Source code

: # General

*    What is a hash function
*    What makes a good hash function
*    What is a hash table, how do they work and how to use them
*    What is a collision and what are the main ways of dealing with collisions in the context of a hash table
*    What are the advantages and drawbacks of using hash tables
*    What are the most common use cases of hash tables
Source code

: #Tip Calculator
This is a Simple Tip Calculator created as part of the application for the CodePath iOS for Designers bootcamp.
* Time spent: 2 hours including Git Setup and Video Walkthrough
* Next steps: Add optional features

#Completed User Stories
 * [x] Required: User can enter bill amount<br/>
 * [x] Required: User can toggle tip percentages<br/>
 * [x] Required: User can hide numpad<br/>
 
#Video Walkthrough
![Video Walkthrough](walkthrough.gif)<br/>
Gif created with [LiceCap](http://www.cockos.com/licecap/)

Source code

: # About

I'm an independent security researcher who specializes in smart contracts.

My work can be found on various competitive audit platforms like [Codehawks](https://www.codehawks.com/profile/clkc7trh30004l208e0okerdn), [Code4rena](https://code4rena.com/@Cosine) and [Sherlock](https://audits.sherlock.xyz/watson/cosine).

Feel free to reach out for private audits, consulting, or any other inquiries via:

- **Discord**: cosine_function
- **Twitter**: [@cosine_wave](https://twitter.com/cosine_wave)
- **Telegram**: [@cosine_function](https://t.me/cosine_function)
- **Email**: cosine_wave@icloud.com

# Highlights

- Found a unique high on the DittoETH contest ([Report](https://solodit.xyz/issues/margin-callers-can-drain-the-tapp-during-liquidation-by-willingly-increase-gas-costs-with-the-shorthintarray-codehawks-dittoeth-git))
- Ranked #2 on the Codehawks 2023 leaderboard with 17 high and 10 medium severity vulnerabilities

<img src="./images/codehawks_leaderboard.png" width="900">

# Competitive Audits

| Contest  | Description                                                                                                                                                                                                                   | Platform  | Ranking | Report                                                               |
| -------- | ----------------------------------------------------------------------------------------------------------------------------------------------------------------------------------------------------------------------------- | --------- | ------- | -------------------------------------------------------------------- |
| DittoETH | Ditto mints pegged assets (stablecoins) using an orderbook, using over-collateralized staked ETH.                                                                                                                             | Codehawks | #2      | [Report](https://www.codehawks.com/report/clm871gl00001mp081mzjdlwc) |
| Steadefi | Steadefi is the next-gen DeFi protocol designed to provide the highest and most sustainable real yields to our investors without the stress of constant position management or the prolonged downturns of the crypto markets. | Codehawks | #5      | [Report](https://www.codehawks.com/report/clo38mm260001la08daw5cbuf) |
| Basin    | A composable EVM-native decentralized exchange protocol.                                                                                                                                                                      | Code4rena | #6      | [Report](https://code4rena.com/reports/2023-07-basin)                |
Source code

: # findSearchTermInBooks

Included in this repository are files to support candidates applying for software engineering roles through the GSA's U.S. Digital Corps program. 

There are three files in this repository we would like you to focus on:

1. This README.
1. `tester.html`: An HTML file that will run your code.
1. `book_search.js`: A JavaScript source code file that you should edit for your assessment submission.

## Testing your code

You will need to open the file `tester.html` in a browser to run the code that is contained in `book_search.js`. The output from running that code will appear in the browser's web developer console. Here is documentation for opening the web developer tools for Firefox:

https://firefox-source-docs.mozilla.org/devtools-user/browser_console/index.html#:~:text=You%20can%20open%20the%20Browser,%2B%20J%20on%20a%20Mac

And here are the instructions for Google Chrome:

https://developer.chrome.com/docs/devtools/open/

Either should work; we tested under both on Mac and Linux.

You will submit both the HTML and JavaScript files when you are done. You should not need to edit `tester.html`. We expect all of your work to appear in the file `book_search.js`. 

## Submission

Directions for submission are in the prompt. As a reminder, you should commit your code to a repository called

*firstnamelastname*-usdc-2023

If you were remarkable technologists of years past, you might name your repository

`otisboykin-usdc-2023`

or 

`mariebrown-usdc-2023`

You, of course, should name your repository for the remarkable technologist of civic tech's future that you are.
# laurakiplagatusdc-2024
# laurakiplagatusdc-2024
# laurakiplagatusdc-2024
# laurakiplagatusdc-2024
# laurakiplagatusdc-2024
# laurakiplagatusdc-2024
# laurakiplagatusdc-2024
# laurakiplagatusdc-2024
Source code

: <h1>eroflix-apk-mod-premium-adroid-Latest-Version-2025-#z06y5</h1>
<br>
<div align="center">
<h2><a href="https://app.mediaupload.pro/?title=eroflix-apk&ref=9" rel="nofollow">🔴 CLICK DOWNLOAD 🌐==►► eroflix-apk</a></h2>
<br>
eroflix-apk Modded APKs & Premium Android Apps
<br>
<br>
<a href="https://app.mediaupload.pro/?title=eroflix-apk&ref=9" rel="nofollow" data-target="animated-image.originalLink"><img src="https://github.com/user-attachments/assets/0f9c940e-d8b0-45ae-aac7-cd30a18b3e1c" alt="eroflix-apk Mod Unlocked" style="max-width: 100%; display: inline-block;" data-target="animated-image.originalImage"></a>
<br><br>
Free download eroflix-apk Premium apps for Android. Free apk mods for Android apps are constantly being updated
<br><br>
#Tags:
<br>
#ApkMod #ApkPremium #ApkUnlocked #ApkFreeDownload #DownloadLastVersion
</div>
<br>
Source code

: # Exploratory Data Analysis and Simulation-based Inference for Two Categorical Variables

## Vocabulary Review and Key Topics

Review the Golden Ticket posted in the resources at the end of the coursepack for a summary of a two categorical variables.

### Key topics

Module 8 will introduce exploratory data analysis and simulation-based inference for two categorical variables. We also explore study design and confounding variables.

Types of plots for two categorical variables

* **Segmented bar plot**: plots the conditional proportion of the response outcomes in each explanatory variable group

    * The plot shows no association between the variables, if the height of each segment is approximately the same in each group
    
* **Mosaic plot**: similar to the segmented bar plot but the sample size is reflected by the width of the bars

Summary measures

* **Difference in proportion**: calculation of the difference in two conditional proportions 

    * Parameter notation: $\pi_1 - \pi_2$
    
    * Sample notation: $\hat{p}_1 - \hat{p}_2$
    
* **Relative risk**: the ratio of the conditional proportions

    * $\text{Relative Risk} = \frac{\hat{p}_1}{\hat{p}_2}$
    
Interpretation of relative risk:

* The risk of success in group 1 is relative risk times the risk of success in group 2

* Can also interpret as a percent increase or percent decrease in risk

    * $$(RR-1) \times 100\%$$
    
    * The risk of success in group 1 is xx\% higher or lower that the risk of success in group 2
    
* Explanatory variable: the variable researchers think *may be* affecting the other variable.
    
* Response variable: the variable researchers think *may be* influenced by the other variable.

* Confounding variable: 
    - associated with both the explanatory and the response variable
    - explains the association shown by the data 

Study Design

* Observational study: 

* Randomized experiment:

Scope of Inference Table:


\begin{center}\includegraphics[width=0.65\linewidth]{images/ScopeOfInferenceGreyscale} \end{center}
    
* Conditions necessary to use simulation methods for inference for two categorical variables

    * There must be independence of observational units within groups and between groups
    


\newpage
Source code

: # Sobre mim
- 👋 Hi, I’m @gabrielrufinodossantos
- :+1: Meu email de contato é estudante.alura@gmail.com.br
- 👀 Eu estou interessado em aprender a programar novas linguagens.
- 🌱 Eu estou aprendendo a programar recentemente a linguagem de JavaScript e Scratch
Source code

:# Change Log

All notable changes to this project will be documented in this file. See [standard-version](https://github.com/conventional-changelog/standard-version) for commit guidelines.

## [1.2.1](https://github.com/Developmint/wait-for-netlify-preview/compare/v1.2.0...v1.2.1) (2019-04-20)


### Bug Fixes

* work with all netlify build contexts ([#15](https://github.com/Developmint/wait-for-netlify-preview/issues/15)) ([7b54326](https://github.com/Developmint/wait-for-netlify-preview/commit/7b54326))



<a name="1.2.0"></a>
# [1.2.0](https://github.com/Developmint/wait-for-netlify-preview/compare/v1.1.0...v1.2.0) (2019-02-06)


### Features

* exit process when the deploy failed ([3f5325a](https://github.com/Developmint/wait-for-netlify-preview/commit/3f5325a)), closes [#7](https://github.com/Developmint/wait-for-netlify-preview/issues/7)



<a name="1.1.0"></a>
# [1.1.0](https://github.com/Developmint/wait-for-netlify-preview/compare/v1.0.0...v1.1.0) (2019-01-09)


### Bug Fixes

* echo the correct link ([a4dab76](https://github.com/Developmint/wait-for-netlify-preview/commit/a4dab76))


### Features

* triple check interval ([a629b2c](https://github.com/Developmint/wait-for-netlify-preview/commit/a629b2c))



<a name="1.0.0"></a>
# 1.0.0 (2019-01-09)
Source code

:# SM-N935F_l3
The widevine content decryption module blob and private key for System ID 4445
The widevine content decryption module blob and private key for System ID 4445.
::::
[Task item] Every line of the listing that includes "DittoETH" must be shown.

[Solution to this task]
- Found a unique high on the DittoETH contest ([Report](https://solodit.xyz/issues/margin-callers-can-drain-the-tapp-during-liquidation-by-willingly-increase-gas-costs-with-the-shorthintarray-codehawks-dittoeth-git))
| DittoETH | Ditto mints pegged assets (stablecoins) using an orderbook, using over-collateralized staked ETH.                                                                                                                             | Codehawks | #2      | [Report](https://www.codehawks.com/report/clm871gl00001mp081mzjdlwc) |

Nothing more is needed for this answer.